# Who made Fortex watches?



## SuperMonkey (Jan 13, 2016)

I've inherited an 18ct gold Fortex watch originally purchased in 1964. It says Swiss made, 17 jewels, and Incabloc on the dial. It has a hallmark on the reverse. I've scoured the Internet for information about the brand but have drawn a complete blank. I'd really like to know more about it and find out what it's value might be.

I've attached a couple of photos below.

Can anyone help?

Many thanks


----------



## DJH584 (Apr 10, 2013)

Welcome to the forum. No idea of value - perhaps looking through ebay's sold listings might give you a guide.

A search on mikrolisk.de comes up with the following information:



 Word trade mark 

 Image trade mark 

 Manufacturer 

 Location and details 

*Fortex*



*Leo *Weill

Uhren; London, England; registriert am 28.5.1926

*Fortex*



Gebr. Grumach *AG *

Uhren, Uhrenteile; Berlin, Deutschland; registriert am 3.6.1926


Perhaps searching on those names may bear more fruit for you.

Regards

David


----------



## SuperMonkey (Jan 13, 2016)

DJH584 said:


> Welcome to the forum. No idea of value - perhaps looking through ebay's sold listings might give you a guide.
> 
> A search on mikrolisk.de comes up with the following information:
> 
> ...


 Thanks. I've tried eBay and not a single Fortex watch comes up. Must be very obscure.

I'll keep looking...

Here's the pictures. They didn't come through first time round.


----------



## SuperMonkey (Jan 13, 2016)

SuperMonkey said:


> I've inherited an 18ct gold Fortex watch originally purchased in 1964. It says Swiss made, 17 jewels, and Incabloc on the dial. It has a hallmark on the reverse. I've scoured the Internet for information about the brand but have drawn a complete blank. I'd really like to know more about it and find out what it's value might be.
> 
> I've attached a couple of photos below.
> 
> ...


 UPDATE: I've established the maker of the case from the hammer marking (161) on the reverse. This is Joseph Erard SA. This company is now owned by Hermes.

I presume the movement and dial will be made by other manufacturers and the assembled watch will have been sold by a distributor who used the Fortex brand name? Is this what normally happens in watchmaking?

Any help with finding more information about this watch would be much appreciated.

Thanks


----------



## Thimo2 (Mar 6, 2019)

It's a lovely watch, congratulations. I'd get it off that stretch bracelet and onto a nice black calf strap though.


----------



## mel (Dec 6, 2006)

In the day, when SWISS ruled the watch world it was common for watchmakers to brand watches to order for various retailers and/or wholesaers as well as sell under their own names. Many of these would be smallish operations, we're NOT talking about companies employing thousands of people, many reputable Swiss makers were not too much more than cottage industry sized makers.

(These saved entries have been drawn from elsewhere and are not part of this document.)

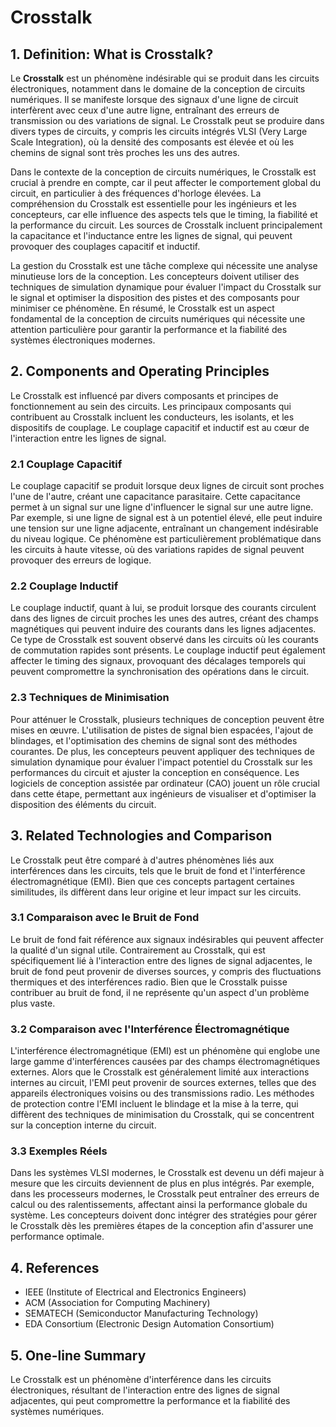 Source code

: # Crosstalk

## 1. Definition: What is **Crosstalk**?
Le **Crosstalk** est un phénomène indésirable qui se produit dans les circuits électroniques, notamment dans le domaine de la conception de circuits numériques. Il se manifeste lorsque des signaux d'une ligne de circuit interfèrent avec ceux d'une autre ligne, entraînant des erreurs de transmission ou des variations de signal. Le Crosstalk peut se produire dans divers types de circuits, y compris les circuits intégrés VLSI (Very Large Scale Integration), où la densité des composants est élevée et où les chemins de signal sont très proches les uns des autres.

Dans le contexte de la conception de circuits numériques, le Crosstalk est crucial à prendre en compte, car il peut affecter le comportement global du circuit, en particulier à des fréquences d'horloge élevées. La compréhension du Crosstalk est essentielle pour les ingénieurs et les concepteurs, car elle influence des aspects tels que le timing, la fiabilité et la performance du circuit. Les sources de Crosstalk incluent principalement la capacitance et l'inductance entre les lignes de signal, qui peuvent provoquer des couplages capacitif et inductif. 

La gestion du Crosstalk est une tâche complexe qui nécessite une analyse minutieuse lors de la conception. Les concepteurs doivent utiliser des techniques de simulation dynamique pour évaluer l'impact du Crosstalk sur le signal et optimiser la disposition des pistes et des composants pour minimiser ce phénomène. En résumé, le Crosstalk est un aspect fondamental de la conception de circuits numériques qui nécessite une attention particulière pour garantir la performance et la fiabilité des systèmes électroniques modernes.

## 2. Components and Operating Principles
Le Crosstalk est influencé par divers composants et principes de fonctionnement au sein des circuits. Les principaux composants qui contribuent au Crosstalk incluent les conducteurs, les isolants, et les dispositifs de couplage. Le couplage capacitif et inductif est au cœur de l'interaction entre les lignes de signal. 

### 2.1 Couplage Capacitif
Le couplage capacitif se produit lorsque deux lignes de circuit sont proches l'une de l'autre, créant une capacitance parasitaire. Cette capacitance permet à un signal sur une ligne d'influencer le signal sur une autre ligne. Par exemple, si une ligne de signal est à un potentiel élevé, elle peut induire une tension sur une ligne adjacente, entraînant un changement indésirable du niveau logique. Ce phénomène est particulièrement problématique dans les circuits à haute vitesse, où des variations rapides de signal peuvent provoquer des erreurs de logique.

### 2.2 Couplage Inductif
Le couplage inductif, quant à lui, se produit lorsque des courants circulent dans des lignes de circuit proches les unes des autres, créant des champs magnétiques qui peuvent induire des courants dans les lignes adjacentes. Ce type de Crosstalk est souvent observé dans les circuits où les courants de commutation rapides sont présents. Le couplage inductif peut également affecter le timing des signaux, provoquant des décalages temporels qui peuvent compromettre la synchronisation des opérations dans le circuit.

### 2.3 Techniques de Minimisation
Pour atténuer le Crosstalk, plusieurs techniques de conception peuvent être mises en œuvre. L'utilisation de pistes de signal bien espacées, l'ajout de blindages, et l'optimisation des chemins de signal sont des méthodes courantes. De plus, les concepteurs peuvent appliquer des techniques de simulation dynamique pour évaluer l'impact potentiel du Crosstalk sur les performances du circuit et ajuster la conception en conséquence. Les logiciels de conception assistée par ordinateur (CAO) jouent un rôle crucial dans cette étape, permettant aux ingénieurs de visualiser et d'optimiser la disposition des éléments du circuit.

## 3. Related Technologies and Comparison
Le Crosstalk peut être comparé à d'autres phénomènes liés aux interférences dans les circuits, tels que le bruit de fond et l'interférence électromagnétique (EMI). Bien que ces concepts partagent certaines similitudes, ils diffèrent dans leur origine et leur impact sur les circuits.

### 3.1 Comparaison avec le Bruit de Fond
Le bruit de fond fait référence aux signaux indésirables qui peuvent affecter la qualité d'un signal utile. Contrairement au Crosstalk, qui est spécifiquement lié à l'interaction entre des lignes de signal adjacentes, le bruit de fond peut provenir de diverses sources, y compris des fluctuations thermiques et des interférences radio. Bien que le Crosstalk puisse contribuer au bruit de fond, il ne représente qu'un aspect d'un problème plus vaste.

### 3.2 Comparaison avec l'Interférence Électromagnétique
L'interférence électromagnétique (EMI) est un phénomène qui englobe une large gamme d'interférences causées par des champs électromagnétiques externes. Alors que le Crosstalk est généralement limité aux interactions internes au circuit, l'EMI peut provenir de sources externes, telles que des appareils électroniques voisins ou des transmissions radio. Les méthodes de protection contre l'EMI incluent le blindage et la mise à la terre, qui diffèrent des techniques de minimisation du Crosstalk, qui se concentrent sur la conception interne du circuit.

### 3.3 Exemples Réels
Dans les systèmes VLSI modernes, le Crosstalk est devenu un défi majeur à mesure que les circuits deviennent de plus en plus intégrés. Par exemple, dans les processeurs modernes, le Crosstalk peut entraîner des erreurs de calcul ou des ralentissements, affectant ainsi la performance globale du système. Les concepteurs doivent donc intégrer des stratégies pour gérer le Crosstalk dès les premières étapes de la conception afin d'assurer une performance optimale.

## 4. References
- IEEE (Institute of Electrical and Electronics Engineers)
- ACM (Association for Computing Machinery)
- SEMATECH (Semiconductor Manufacturing Technology)
- EDA Consortium (Electronic Design Automation Consortium)

## 5. One-line Summary
Le Crosstalk est un phénomène d'interférence dans les circuits électroniques, résultant de l'interaction entre des lignes de signal adjacentes, qui peut compromettre la performance et la fiabilité des systèmes numériques.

The Quartz revolution - - accuracy at low price points - - almost killed the Swiss traditional watchmakers completely, and only a few remain! A lot of the "generic" type makers names were bought out by larger survbivors, and even come to light every now and then.

HTH a tad


----------



## SuperMonkey (Jan 13, 2016)

mel said:


> In the day, when SWISS ruled the watch world it was common for watchmakers to brand watches to order for various retailers and/or wholesaers as well as sell under their own names. Many of these would be smallish operations, we're NOT talking about companies employing thousands of people, many reputable Swiss makers were not too much more than cottage industry sized makers.
> 
> The Quartz revolution - - accuracy at low price points - - almost killed the Swiss traditional watchmakers completely, and only a few remain! A lot of the "generic" type makers names were bought out by larger survbivors, and even come to light every now and then.
> 
> HTH a tad


 Thanks very much for the info. I suspect that's the case with this watch. I daren't take the case back off to see the movement though. It might give me some more info so I'll have to take it into a jewellers.

Can you help with hallmarks on the reverse? What do the numbers "1234" mean? Is this the production number? Also, what does the diamond shape (or head and shoulders - I can't quite tell) next to the 18k gold mark mean?

Thanks


----------